To train on devices 0 and 1 of your machine without web data:
python gpv2/experiments/train_gpv2.py --device 0 1 --task all --output_dir /path/to/output/dir
For debugging purposes I recommend using the --debug flag and reducing the number of devices and workers to 0 which will get you much faster startup times and better error messages:
python gpv2/experiments/train_gpv2.py --device 0 1 --task all --output_dir /path/to/output/dir --debug small
which will run the model on a small sample of the data and without complicated distributed training.
To run from our CC pre-trained checkpoint, download the cc-pretrained model and use the --init_from
flag
python gpv2/experiments/train_gpv2.py --device 0 1 --task all --output_dir /path/to/output/dir --init_from models/cc-pretrained/r0/state-ep8.pth
Run on a single image using run_on_image_id
python gpv2/eval/run_on_image_id.py model/gpv2 dce/test/nocaps/0003d84e0165d630.jpg "What is this?"

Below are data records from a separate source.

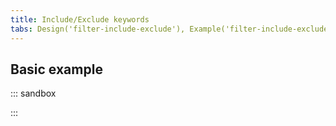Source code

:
 ```yaml
---
title: Include/Exclude keywords
tabs: Design('filter-include-exclude'), Example('filter-include-exclude-code')
---
```


## Basic example

::: sandbox

<script lang="tsx">
import React, { useState } from 'react';
import Dropdown from '@semcore/ui/dropdown';
import { Flex } from '@semcore/ui/flex-box';
import Button from '@semcore/ui/button';
import { FilterTrigger } from '@semcore/ui/base-trigger';
import { Text } from '@semcore/ui/typography';
import Radio, { RadioGroup } from '@semcore/ui/radio';
import Textarea from '@semcore/ui/textarea';

const Demo = () => {
  const [filters, setFilters] = useState(false);
  const [visible, setVisible] = useState(false);
  const [value, setValue] = useState('');
  const [displayValue, setDisplayValue] = useState('');
  const clearAll = () => setFilters(false);
  const applyFilters = () => {
    const countLine = value.match(/\n/g) || [];
    setDisplayValue(String(countLine.length || (value && 1)));
    setFilters(Boolean(countLine || value));
  };

  return (
    <Dropdown visible={visible} onVisibleChange={setVisible}>
      <Dropdown.Trigger
        placeholder='Exclude keywords'
        empty={!filters}
        onClear={clearAll}
        tag={FilterTrigger}
      >
        {`Exclude: ${displayValue} keywords`}
      </Dropdown.Trigger>
      <Dropdown.Popper
        w={325}
        p='8px 8px 16px'
        role='dialog'
        aria-label='List of excluded keywords'
        aria-modal='false'
      >
        <Text tag='label' htmlFor='textarea' size={200} color='gray20'>
          Enter keywords separated by commas or one per line. For exact matches, enter your keyword
          with square brackets around it.
        </Text>
        <RadioGroup my={4} defaultValue='1'>
          <Radio>
            <Radio.Value value='1' />
            <Radio.Text>All keywords</Radio.Text>
          </Radio>
          <Radio ml={6}>
            <Radio.Value value='2' />
            <Radio.Text>Any keywords</Radio.Text>
          </Radio>
        </RadioGroup>
        <Textarea value={value} onChange={setValue} h={132} id='textarea' />
        <Flex mt={5}>
          <Button use='primary' theme='info' onClick={applyFilters}>
            Apply
          </Button>
          <Button ml={2} onClick={clearAll}>
            Clear all
          </Button>
        </Flex>
      </Dropdown.Popper>
    </Dropdown>
  );
};
</script>

:::
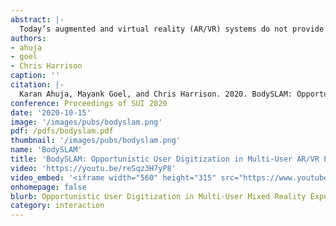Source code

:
 ```yaml
---
abstract: |-
  Today’s augmented and virtual reality (AR/VR) systems do not provide body, hand or mouth tracking without special worn sensors or external infrastructure. Simultaneously, AR/VR systems are increasingly being used in co-located, multi-user experiences, opening the possibility for opportunistic capture of other users. This is the core idea behind BodySLAM, which uses disparate camera views from users to digitize the body, hands and mouth of other people, and then relay that information back to the respective users. If a user is seen by two or more people, 3D pose can be estimated via stereo reconstruction. Our system also maps the arrangement of users in real-world coordinates. Our approach requires no additional hardware or sensors beyond what is already found in commercial AR/VR devices, such as Microsoft HoloLens or Oculus Quest.
authors:
- ahuja
- goel
- Chris Harrison
caption: ''
citation: |-
  Karan Ahuja, Mayank Goel, and Chris Harrison. 2020. BodySLAM: Opportunistic User Digitization in Multi-User AR/VR Experiences. In Symposium on Spatial User Interaction (SUI '20). Association for Computing Machinery, New York, NY, USA, Article 16, 1–8. DOI:https://doi.org/10.1145/3385959.3418452
conference: Proceedings of SUI 2020
date: '2020-10-15'
image: '/images/pubs/bodyslam.png'
pdf: /pdfs/bodyslam.pdf
thumbnail: '/images/pubs/bodyslam.png'
name: 'BodySLAM'
title: 'BodySLAM: Opportunistic User Digitization in Multi-User AR/VR Experiences'
video: 'https://youtu.be/reSqz3H7yP8'
video_embed: '<iframe width="560" height="315" src="https://www.youtube.com/embed/reSqz3H7yP8" frameborder="0" allowfullscreen></iframe>'
onhomepage: false
blurb: Opportunistic User Digitization in Multi-User Mixed Reality Experiences
category: interaction
---
```

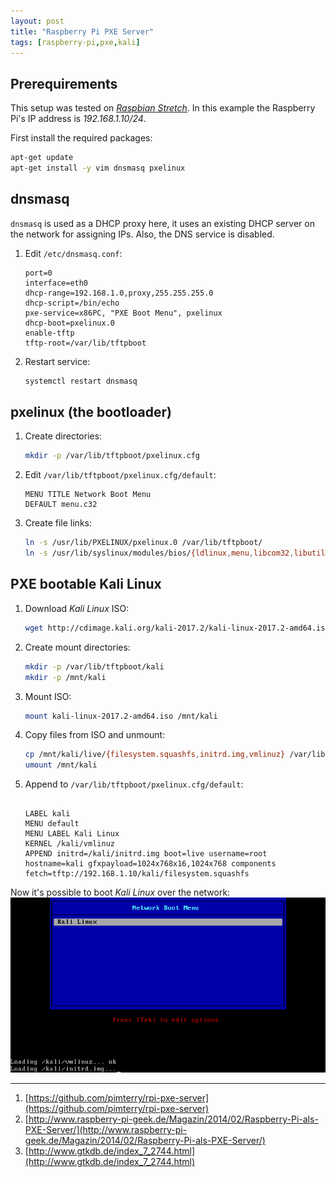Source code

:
 ```yaml
---
layout: post
title: "Raspberry Pi PXE Server"
tags: [raspberry-pi,pxe,kali]
---
```


## Prerequirements
This setup was tested on *[Raspbian Stretch](https://www.raspberrypi.org/downloads/raspbian/)*.
In this example the Raspberry Pi's IP address is *192.168.1.10/24*.

First install the required packages:
```bash
apt-get update
apt-get install -y vim dnsmasq pxelinux
```

## dnsmasq
`dnsmasq` is used as a DHCP proxy here, it uses an existing DHCP server on the network for assigning IPs. Also, the DNS service is disabled.

1. Edit `/etc/dnsmasq.conf`:
   ```
   port=0
   interface=eth0
   dhcp-range=192.168.1.0,proxy,255.255.255.0
   dhcp-script=/bin/echo
   pxe-service=x86PC, "PXE Boot Menu", pxelinux
   dhcp-boot=pxelinux.0
   enable-tftp
   tftp-root=/var/lib/tftpboot
   ```
2. Restart service:
   ```bash
   systemctl restart dnsmasq
   ```

## pxelinux (the bootloader)
1. Create directories:
   ```bash
   mkdir -p /var/lib/tftpboot/pxelinux.cfg
   ```
2. Edit `/var/lib/tftpboot/pxelinux.cfg/default`:
   ```
   MENU TITLE Network Boot Menu
   DEFAULT menu.c32
   ```
3. Create file links:
   ```bash
   ln -s /usr/lib/PXELINUX/pxelinux.0 /var/lib/tftpboot/
   ln -s /usr/lib/syslinux/modules/bios/{ldlinux,menu,libcom32,libutil}.c32 /var/lib/tftpboot/
   ```

## PXE bootable Kali Linux 
1. Download *Kali Linux* ISO:
   ```bash
   wget http://cdimage.kali.org/kali-2017.2/kali-linux-2017.2-amd64.iso
   ```
2. Create mount directories:
   ```bash
   mkdir -p /var/lib/tftpboot/kali
   mkdir -p /mnt/kali
   ```
3. Mount ISO:
   ```bash
   mount kali-linux-2017.2-amd64.iso /mnt/kali
   ```
4. Copy files from ISO and unmount:
   ```bash
   cp /mnt/kali/live/{filesystem.squashfs,initrd.img,vmlinuz} /var/lib/tftpboot/kali/
   umount /mnt/kali
   ```
5. Append to `/var/lib/tftpboot/pxelinux.cfg/default`:
   ```

   LABEL kali
   MENU default
   MENU LABEL Kali Linux
   KERNEL /kali/vmlinuz
   APPEND initrd=/kali/initrd.img boot=live username=root hostname=kali gfxpayload=1024x768x16,1024x768 components fetch=tftp://192.168.1.10/kali/filesystem.squashfs
   ```

Now it's possible to boot *Kali Linux* over the network:
![raspberry-pi-pxe-server](/files/raspberry-pi-pxe-server.png)

---
1. [https://github.com/pimterry/rpi-pxe-server](https://github.com/pimterry/rpi-pxe-server)
2. [http://www.raspberry-pi-geek.de/Magazin/2014/02/Raspberry-Pi-als-PXE-Server/](http://www.raspberry-pi-geek.de/Magazin/2014/02/Raspberry-Pi-als-PXE-Server/)
3. [http://www.gtkdb.de/index_7_2744.html](http://www.gtkdb.de/index_7_2744.html)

Here "What is this?" is the prompt and dce/test/nocaps/0003d84e0165d630.jpg
is an image_id, not a filepath, that
can be used to look up the needed VinVL features in the HDF5 feature files.
Look at GpvDataset
or DceDataset
to see the format of the image_ids.
To compute predictions for a dataset, use:
python gpv2/eval/compute_topn_predictions.py models/gpv2 --datasets dce-vqa --part val --eval --output_name default
The predictions for VQA will saved to models/gpv2/r0/eval/{dataest-name}--default, an evaluation file with the results will be saved there as eval.json.
See the command line flags on compute_topn_predictions to run on other datasets, or use multiple GPUs.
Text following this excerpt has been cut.